• Radar vs. Ultrasonic – which is right for you?


Radar vs. Ultrasonic – which is right for you?

Jun 07 2022

What is ultrasonic?

Firstly, the technology is a well-proven, well understood measurement technique and is consistently and routinely used throughout industries all over the globe. You can rely on ultrasonic measurement to give you accurate and reliable readings every time, aside from its consistency, there are a huge number of standard control routines providing you with an outstanding level of control.

Today’s businesses are constantly being reminded to reduce their power consumption and have their carbon footprint at the forefront of their minds. There are low power, loop or battery powered operating ultrasonic systems that have been developed to provide a solution to just that. These systems provide ideal answers to the issues of monitoring levels in remote locations and reducing power consumption on site. Advances in power management technology mean that the battery life of these systems is measured in years.

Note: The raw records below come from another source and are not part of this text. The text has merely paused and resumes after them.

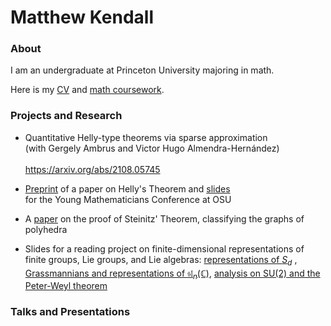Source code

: # Matthew Kendall

### About
I am an undergraduate at Princeton University majoring in math.

Here is my [CV](https://drive.google.com/file/d/10HaFZApJXhUxyGRKhNT5fdhJX7zon5qV/view?usp=sharing) and [math coursework](https://drive.google.com/file/d/1MCUe_CznWGLBNJrX_yd19g5PhdmZfXkw/view?usp=sharing).

### Projects and Research
- Quantitative Helly-type theorems via sparse approximation <br> (with Gergely Ambrus and Victor Hugo Almendra-Hernández) </br> <br> https://arxiv.org/abs/2108.05745 </br> 

-   [Preprint](https://arxiv.org/abs/108.05745) of a paper on Helly's Theorem and [slides](https://drive.google.com/file/d/1XUFLkC3joIvBtLTd2nv61izF1HfMWo7U/view?usp=sharing) <br>for the Young Mathematicians Conference at OSU</br>

-   A [paper](https://drive.google.com/file/d/1NS0GOi4oB5l6gTXtjJSKy62yDzaEBiTY/view?usp=sharing) on the proof of Steinitz' Theorem, classifying the graphs of polyhedra
    
-   Slides for a reading project on finite-dimensional representations of finite groups, Lie groups, and Lie algebras: [representations of $S_d$](https://drive.google.com/file/d/1QjwRF0HZF1aFF6zScaClb6YVIeXvHXng/view?usp=sharing) , [Grassmannians and representations of $\mathfrak{sl}_n(\mathbb{C})$](https://drive.google.com/file/d/1i7wDhTK4fKgiomRHZBb_MVMKBFfjago0/view?usp=sharing), [analysis on $\mathrm{SU}(2)$ and the Peter-Weyl theorem](https://drive.google.com/file/d/1hi3LycRgXJi-u_KKOjKsU4CNl5S-YvmY/view?usp=sharing)

### Talks and Presentations
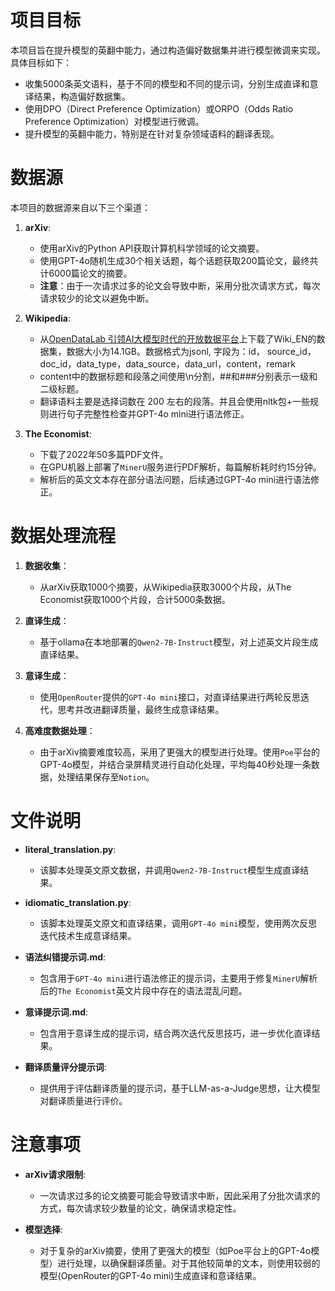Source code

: # 项目目标

本项目旨在提升模型的英翻中能力，通过构造偏好数据集并进行模型微调来实现。具体目标如下：
- 收集5000条英文语料，基于不同的模型和不同的提示词，分别生成直译和意译结果，构造偏好数据集。
- 使用DPO（Direct Preference Optimization）或ORPO（Odds Ratio Preference Optimization）对模型进行微调。
- 提升模型的英翻中能力，特别是在针对复杂领域语料的翻译表现。

# 数据源

本项目的数据源来自以下三个渠道：

1. **arXiv**:
   - 使用arXiv的Python API获取计算机科学领域的论文摘要。
   - 使用GPT-4o随机生成30个相关话题，每个话题获取200篇论文，最终共计6000篇论文的摘要。
   - **注意**：由于一次请求过多的论文会导致中断，采用分批次请求方式，每次请求较少的论文以避免中断。

2. **Wikipedia**:
   - 从[OpenDataLab 引领AI大模型时代的开放数据平台](https://opendatalab.com/ABear/Wiki_EN/explore/main)上下载了Wiki_EN的数据集，数据大小为14.1GB。数据格式为jsonl, 字段为：id， source_id，doc_id，data_type，data_source，data_url，content，remark
   - content中的数据标题和段落之间使用\n分割，##和###分别表示一级和二级标题。
   - 翻译语料主要是选择词数在 200 左右的段落。并且会使用nltk包+一些规则进行句子完整性检查并GPT-4o mini进行语法修正。

3. **The Economist**:
   - 下载了2022年50多篇PDF文件。
   - 在GPU机器上部署了`MinerU`服务进行PDF解析，每篇解析耗时约15分钟。
   - 解析后的英文文本存在部分语法问题，后续通过GPT-4o mini进行语法修正。

# 数据处理流程

1. **数据收集**：
   - 从arXiv获取1000个摘要，从Wikipedia获取3000个片段，从The Economist获取1000个片段，合计5000条数据。

2. **直译生成**：
   - 基于ollama在本地部署的`Qwen2-7B-Instruct`模型，对上述英文片段生成直译结果。

3. **意译生成**：
   - 使用`OpenRouter`提供的`GPT-4o mini`接口，对直译结果进行两轮反思迭代，思考并改进翻译质量，最终生成意译结果。

4. **高难度数据处理**：
   - 由于arXiv摘要难度较高，采用了更强大的模型进行处理。使用`Poe`平台的GPT-4o模型，并结合录屏精灵进行自动化处理，平均每40秒处理一条数据，处理结果保存至`Notion`。

# 文件说明

- **literal_translation.py**: 
  - 该脚本处理英文原文数据，并调用`Qwen2-7B-Instruct`模型生成直译结果。

- **idiomatic_translation.py**: 
  - 该脚本处理英文原文和直译结果，调用`GPT-4o mini`模型，使用两次反思迭代技术生成意译结果。

- **语法纠错提示词.md**:
  - 包含用于`GPT-4o mini`进行语法修正的提示词，主要用于修复`MinerU`解析后的`The Economist`英文片段中存在的语法混乱问题。

- **意译提示词.md**:
  - 包含用于意译生成的提示词，结合两次迭代反思技巧，进一步优化直译结果。

- **翻译质量评分提示词**:
  - 提供用于评估翻译质量的提示词，基于LLM-as-a-Judge思想，让大模型对翻译质量进行评价。

# 注意事项

- **arXiv请求限制**: 
  - 一次请求过多的论文摘要可能会导致请求中断，因此采用了分批次请求的方式，每次请求较少数量的论文，确保请求稳定性。
  
- **模型选择**: 
  - 对于复杂的arXiv摘要，使用了更强大的模型（如Poe平台上的GPT-4o模型）进行处理，以确保翻译质量。对于其他较简单的文本，则使用较弱的模型(OpenRouter的GPT-4o mini)生成直译和意译结果。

Plain and simple, a non-contacting system does an upstanding job, deriving distance by firing a signal and listening for the return echo. But now, with millions of pounds of research and development, tens of thousands of installations and a huge advancement in technology, ultrasonic measurement remains the foundation stone of process control and measurement.

What is radar?

Non-contacting radar technology comes in two different types, pulsed and Frequency Modulated Continuous Wave (FMCW). Both technologies work by emitting radio frequency energy and measuring the time it takes for a signal to return from a target with a significantly higher dielectric constant than air.

The key difference between the two types of radar measurement is that pulsed radar emits a series of radio frequency pulses and measures the time it takes for the signal to return from the target to the emitter. A challenge when at the speed of light, the signal will return in a fraction of a microsecond. Whereas FMCW measure time of flight, but transmits continuously, constantly varying the frequency of the signal. The frequency of the returning signal is compared to the signal being emitted at that moment using a mathematical technique called Fast Fourier Transform (FFT). The difference between the two corresponding to the time the signal has taken to return. FMCW is said to be the more accurate of the two because of its narrower bean angle and in most cases a stronger signal.

How are the technologies different?

There really is no difference in control and measurement functionality with radar and ultrasonic measurement. The only major factor in determining which technology to use is the measurement type. You can probably start off by assuming that ultrasonic measurement will solve your problem. Even in the cluttered busy wet wells we see in everyday sewage treatment applications.

Radar echo strength is also related to the dielectric constant of the reflecting object. If you are measuring something with a low dielectric constant and there are obstructions with a high dielectric constant, there will be some serious measurement problems. Ultrasonic is only concerned with the surface texture of the object for its ability to reflect sound, rather than what the object is made from.